WHAT YOU SHOULD DO
Using the string "Shaded" as the key, pull each matching line out of the records below.

▬▬▬▬▬▬

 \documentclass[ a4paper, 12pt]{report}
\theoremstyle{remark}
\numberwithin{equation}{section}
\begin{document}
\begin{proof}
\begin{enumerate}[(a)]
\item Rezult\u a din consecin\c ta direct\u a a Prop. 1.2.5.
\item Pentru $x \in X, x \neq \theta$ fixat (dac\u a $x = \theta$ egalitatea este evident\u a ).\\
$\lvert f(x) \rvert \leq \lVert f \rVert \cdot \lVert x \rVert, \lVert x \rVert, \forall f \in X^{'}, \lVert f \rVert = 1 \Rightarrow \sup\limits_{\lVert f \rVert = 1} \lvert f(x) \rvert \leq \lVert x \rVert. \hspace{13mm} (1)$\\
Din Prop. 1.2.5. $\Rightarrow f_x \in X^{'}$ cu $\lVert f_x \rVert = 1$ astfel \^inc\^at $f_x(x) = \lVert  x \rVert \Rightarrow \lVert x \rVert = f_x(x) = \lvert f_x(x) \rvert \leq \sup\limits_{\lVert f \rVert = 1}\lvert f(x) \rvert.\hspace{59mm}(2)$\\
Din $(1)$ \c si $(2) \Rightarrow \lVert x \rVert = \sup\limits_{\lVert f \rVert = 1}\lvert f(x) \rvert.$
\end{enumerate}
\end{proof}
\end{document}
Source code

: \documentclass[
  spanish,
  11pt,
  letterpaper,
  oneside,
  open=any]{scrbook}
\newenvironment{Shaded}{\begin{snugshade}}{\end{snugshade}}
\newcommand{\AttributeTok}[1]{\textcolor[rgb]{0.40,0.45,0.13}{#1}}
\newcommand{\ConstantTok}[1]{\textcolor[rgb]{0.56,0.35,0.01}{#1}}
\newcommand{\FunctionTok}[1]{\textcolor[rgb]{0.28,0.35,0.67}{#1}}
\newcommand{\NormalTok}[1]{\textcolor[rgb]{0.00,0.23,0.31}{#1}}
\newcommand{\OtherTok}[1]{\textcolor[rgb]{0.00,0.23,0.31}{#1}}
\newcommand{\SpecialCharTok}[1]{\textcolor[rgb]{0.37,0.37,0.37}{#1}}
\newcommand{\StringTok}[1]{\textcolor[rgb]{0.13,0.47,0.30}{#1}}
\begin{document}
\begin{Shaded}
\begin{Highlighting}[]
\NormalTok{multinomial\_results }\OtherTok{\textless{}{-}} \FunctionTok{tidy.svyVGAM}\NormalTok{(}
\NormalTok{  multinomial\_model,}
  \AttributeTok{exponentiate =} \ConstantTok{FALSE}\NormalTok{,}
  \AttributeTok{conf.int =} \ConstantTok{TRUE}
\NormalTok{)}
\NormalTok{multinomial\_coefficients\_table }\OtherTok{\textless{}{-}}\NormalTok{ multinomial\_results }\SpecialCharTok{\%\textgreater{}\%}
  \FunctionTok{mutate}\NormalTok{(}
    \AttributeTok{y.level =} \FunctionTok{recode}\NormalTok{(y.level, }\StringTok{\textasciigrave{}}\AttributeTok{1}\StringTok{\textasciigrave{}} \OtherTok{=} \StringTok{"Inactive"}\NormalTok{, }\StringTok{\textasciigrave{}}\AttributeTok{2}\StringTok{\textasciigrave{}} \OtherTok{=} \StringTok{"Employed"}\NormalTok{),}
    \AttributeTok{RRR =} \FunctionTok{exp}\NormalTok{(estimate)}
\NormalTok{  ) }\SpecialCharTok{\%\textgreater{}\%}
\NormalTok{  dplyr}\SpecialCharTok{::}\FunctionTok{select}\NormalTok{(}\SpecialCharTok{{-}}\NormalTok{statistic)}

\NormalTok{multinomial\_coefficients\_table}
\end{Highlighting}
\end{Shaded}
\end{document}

▬▬▬▬▬▬

REPLY
\newenvironment{Shaded}{\begin{snugshade}}{\end{snugshade}}
\begin{Shaded}
\end{Shaded}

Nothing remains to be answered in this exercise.